Brain Performs A Clever Trick During Long-term Memory Formation

Certain memories can be retained for lifetime, but certain memories wither away instantly. Although, how memories are stored in the brain and where exactly in the brain these are stored are two questions that still await more confirmatory evidences. Neuroscientists worldwide have been probing these questions by applying various means of experimentation and theoretical paradigms.

A recent paper published in Science throws some light in this regard. The report suggests that for the formation of strong and stable memory, the brain plays out very cleverly. The most important cells of the brain, the neurons, collectively carry out the task of strong and long term memories. The research found that for a strong and stable memory, neurons team up and all of them fire synchronously and provide redundancy so that these memories persist over time. The findings also have implications in understanding how memories may be impaired in case of brain damage as in the case of strokes or Alzheimer’s disease.

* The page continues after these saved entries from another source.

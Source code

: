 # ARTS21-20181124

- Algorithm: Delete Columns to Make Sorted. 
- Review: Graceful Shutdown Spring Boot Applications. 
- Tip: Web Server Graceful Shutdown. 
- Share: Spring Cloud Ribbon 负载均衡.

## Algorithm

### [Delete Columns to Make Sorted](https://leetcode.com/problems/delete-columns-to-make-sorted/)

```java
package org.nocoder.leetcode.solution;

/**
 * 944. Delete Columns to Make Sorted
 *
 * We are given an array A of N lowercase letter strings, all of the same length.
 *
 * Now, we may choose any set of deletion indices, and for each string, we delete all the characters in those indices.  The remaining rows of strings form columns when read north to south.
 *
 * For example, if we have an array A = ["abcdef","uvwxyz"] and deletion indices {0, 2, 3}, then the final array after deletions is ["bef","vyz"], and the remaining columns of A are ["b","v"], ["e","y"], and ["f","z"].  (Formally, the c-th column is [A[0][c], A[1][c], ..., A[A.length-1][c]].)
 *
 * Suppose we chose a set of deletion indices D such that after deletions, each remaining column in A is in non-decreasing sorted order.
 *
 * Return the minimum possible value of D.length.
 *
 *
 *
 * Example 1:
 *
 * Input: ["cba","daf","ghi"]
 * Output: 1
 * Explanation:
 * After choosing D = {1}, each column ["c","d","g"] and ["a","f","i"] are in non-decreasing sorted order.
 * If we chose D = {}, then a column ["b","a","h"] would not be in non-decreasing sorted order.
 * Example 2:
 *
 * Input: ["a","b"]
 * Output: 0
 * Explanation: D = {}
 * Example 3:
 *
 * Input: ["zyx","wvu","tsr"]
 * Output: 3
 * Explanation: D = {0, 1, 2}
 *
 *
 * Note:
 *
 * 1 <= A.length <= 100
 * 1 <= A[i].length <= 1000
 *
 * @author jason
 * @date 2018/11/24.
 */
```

The team developed an experiment where they could examine the neural activity of the mouse brain while it learns something. In the experiment, mice were placed in a straight enclosure about 5 feet long with white walls. Along the walls of the enclosure, there were unique symbols that marked different locations – a bold plus sign near the right most end and an angled slash near the centre. Sugar water was placed at either end of the track. The mice was exposed to explore the enclosure and find the sugar water. While the mice explored, the researchers recorded the activities of specific neurons in the hippocampus. Notably, hippocampus is the region in the brain where new memories are formed.

At the first instance, when the mice were moving left and right, and were unable to find the sugar water, the hippocampus recording revealed that only few neurons were activated and that too when the mice took notice of a symbol on the wall of the enclosure. As the mouse became more familiar with the environment of the enclosure, more and more neurons were found to be activated in synchrony by seeing each symbol on the walls. This indicates that the mouse was recognising its position with respect to the unique symbols. Hence, it is indicative that for the formation of a strong and stable memory neurons need to team up and fire (function) in synchrony. In other words, the brain recruits a good number of neurons and teams them up and makes them function in synchrony. This is indeed a clever trick played by the brain.

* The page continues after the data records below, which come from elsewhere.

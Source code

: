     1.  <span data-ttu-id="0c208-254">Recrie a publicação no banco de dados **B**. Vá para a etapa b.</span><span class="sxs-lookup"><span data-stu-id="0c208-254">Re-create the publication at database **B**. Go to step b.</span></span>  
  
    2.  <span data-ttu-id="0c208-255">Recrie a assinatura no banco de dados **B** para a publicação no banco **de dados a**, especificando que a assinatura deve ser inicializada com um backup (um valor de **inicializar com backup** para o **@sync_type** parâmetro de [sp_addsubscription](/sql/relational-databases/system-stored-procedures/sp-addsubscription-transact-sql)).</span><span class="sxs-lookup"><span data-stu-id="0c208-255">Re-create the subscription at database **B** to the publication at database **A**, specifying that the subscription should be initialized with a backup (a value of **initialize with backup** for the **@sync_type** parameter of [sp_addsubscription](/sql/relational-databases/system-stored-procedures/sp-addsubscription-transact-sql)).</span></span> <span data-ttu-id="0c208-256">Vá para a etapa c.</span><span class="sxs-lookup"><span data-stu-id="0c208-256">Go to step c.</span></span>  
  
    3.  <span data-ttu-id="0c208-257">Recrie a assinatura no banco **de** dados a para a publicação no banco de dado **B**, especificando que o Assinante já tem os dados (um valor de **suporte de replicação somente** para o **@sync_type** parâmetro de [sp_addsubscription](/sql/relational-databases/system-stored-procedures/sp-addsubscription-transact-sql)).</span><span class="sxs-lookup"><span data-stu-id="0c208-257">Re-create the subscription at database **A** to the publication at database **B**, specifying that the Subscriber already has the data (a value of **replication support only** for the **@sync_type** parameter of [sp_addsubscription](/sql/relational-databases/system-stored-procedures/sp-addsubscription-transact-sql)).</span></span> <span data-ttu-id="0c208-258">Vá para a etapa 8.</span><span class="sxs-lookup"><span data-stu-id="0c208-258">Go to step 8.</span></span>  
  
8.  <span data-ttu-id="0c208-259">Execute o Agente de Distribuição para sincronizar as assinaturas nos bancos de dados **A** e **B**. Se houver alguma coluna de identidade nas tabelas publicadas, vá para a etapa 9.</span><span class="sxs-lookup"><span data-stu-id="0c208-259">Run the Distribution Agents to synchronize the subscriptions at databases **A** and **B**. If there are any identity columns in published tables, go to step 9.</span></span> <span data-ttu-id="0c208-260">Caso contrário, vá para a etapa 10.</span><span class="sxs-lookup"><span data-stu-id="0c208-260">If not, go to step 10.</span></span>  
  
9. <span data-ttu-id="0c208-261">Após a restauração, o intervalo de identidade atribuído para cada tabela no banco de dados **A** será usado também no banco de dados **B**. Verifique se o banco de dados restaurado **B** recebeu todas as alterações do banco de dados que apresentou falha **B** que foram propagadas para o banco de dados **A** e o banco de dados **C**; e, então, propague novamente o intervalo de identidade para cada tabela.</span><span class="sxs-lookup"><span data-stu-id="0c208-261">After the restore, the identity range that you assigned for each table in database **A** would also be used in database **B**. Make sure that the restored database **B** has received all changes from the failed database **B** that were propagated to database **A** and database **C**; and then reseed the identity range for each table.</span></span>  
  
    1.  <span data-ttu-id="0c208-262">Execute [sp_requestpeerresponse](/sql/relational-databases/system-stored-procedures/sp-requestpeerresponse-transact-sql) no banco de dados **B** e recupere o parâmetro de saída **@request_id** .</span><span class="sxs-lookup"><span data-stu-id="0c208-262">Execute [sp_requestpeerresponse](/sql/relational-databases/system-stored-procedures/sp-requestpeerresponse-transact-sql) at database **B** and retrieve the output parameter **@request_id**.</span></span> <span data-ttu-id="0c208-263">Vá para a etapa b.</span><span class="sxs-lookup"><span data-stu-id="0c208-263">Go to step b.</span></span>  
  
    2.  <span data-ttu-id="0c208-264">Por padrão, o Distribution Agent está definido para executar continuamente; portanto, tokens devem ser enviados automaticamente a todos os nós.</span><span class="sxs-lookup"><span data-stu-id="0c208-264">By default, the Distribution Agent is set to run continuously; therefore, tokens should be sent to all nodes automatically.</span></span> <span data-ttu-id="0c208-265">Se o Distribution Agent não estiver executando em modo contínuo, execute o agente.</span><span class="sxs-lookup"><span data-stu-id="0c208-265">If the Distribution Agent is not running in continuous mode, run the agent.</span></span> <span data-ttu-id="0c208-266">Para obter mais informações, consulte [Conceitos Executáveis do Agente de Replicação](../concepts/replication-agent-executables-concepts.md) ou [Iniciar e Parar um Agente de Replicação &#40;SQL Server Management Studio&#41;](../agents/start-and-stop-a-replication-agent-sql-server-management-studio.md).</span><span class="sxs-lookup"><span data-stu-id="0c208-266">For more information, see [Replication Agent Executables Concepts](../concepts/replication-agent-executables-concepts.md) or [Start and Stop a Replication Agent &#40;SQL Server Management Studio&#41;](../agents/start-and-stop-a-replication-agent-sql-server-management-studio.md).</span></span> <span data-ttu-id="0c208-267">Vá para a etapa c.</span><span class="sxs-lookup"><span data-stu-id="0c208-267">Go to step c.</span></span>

Now, to study how memories fade away, the researchers withdrew the mice from the enclosure for upto 20 days. After this detachment, when they were brought back to the enclosure, the researchers found that those mice that had formed strong memories encoded by higher numbers of neurons remembered the task quickly. Also, they found that even when some neurons showed different activities, the mouse’s memory was clearly identifiable when the activity of large group of neurons was analysed. In other words, we can say that when group of neurons are involved in a memory event, even if some neurons fail or damage over time, the memory could be retracted easily.

"Imagine you have a long and complicated story to tell. In order to preserve the story, you could tell it to five of your friends and then occasionally get together with all of them to re-tell the story and help each other fill in any gaps that an individual had forgotten. Additionally, each time you re-tell the story, you could bring new friends to learn and therefore help preserve it and strengthen the memory. In an analogous way, your own neurons help each other out to encode memories that will persist over time”—explains Walter Gonzalez, the first author of the study. 

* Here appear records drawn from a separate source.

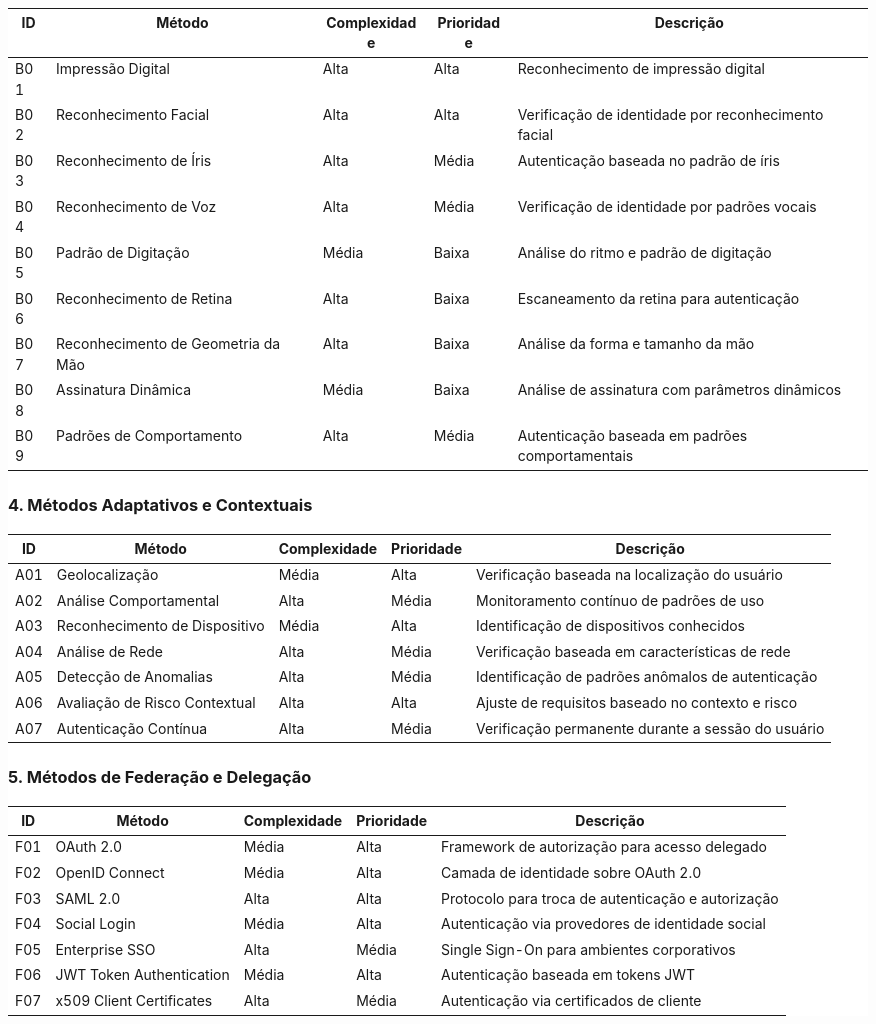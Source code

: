 | ID | Método | Complexidade | Prioridade | Descrição |
|----|--------|--------------|------------|-----------|
| B01 | Impressão Digital | Alta | Alta | Reconhecimento de impressão digital |
| B02 | Reconhecimento Facial | Alta | Alta | Verificação de identidade por reconhecimento facial |
| B03 | Reconhecimento de Íris | Alta | Média | Autenticação baseada no padrão de íris |
| B04 | Reconhecimento de Voz | Alta | Média | Verificação de identidade por padrões vocais |
| B05 | Padrão de Digitação | Média | Baixa | Análise do ritmo e padrão de digitação |
| B06 | Reconhecimento de Retina | Alta | Baixa | Escaneamento da retina para autenticação |
| B07 | Reconhecimento de Geometria da Mão | Alta | Baixa | Análise da forma e tamanho da mão |
| B08 | Assinatura Dinâmica | Média | Baixa | Análise de assinatura com parâmetros dinâmicos |
| B09 | Padrões de Comportamento | Alta | Média | Autenticação baseada em padrões comportamentais |

### 4. Métodos Adaptativos e Contextuais

| ID | Método | Complexidade | Prioridade | Descrição |
|----|--------|--------------|------------|-----------|
| A01 | Geolocalização | Média | Alta | Verificação baseada na localização do usuário |
| A02 | Análise Comportamental | Alta | Média | Monitoramento contínuo de padrões de uso |
| A03 | Reconhecimento de Dispositivo | Média | Alta | Identificação de dispositivos conhecidos |
| A04 | Análise de Rede | Alta | Média | Verificação baseada em características de rede |
| A05 | Detecção de Anomalias | Alta | Média | Identificação de padrões anômalos de autenticação |
| A06 | Avaliação de Risco Contextual | Alta | Alta | Ajuste de requisitos baseado no contexto e risco |
| A07 | Autenticação Contínua | Alta | Média | Verificação permanente durante a sessão do usuário |

### 5. Métodos de Federação e Delegação

| ID | Método | Complexidade | Prioridade | Descrição |
|----|--------|--------------|------------|-----------|
| F01 | OAuth 2.0 | Média | Alta | Framework de autorização para acesso delegado |
| F02 | OpenID Connect | Média | Alta | Camada de identidade sobre OAuth 2.0 |
| F03 | SAML 2.0 | Alta | Alta | Protocolo para troca de autenticação e autorização |
| F04 | Social Login | Média | Alta | Autenticação via provedores de identidade social |
| F05 | Enterprise SSO | Alta | Média | Single Sign-On para ambientes corporativos |
| F06 | JWT Token Authentication | Média | Alta | Autenticação baseada em tokens JWT |
| F07 | x509 Client Certificates | Alta | Média | Autenticação via certificados de cliente |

Memory is very fundamental to our existence. Impairment of it, as in the case of Alzheimer’s disease, or during the old age could lead to severe consequences. Finding the neural mechanism of memory is pertinent to fight back memory loss. 

The current findings also shed new light on the conventional ideas about memory. In the words of Carlos Lois, the corresponding author of the paper, “For years, people have known that the more you practice an action, the better chance that you will remember it later. We now think that this is likely, because the more you practice an action, the higher the number of neurons that are encoding the action. The conventional theories about memory storage postulate that making a memory more stable requires the strengthening of the connections to an individual neuron. Our results suggest that increasing the number of neurons that encode the same memory enables the memory to persist for longer."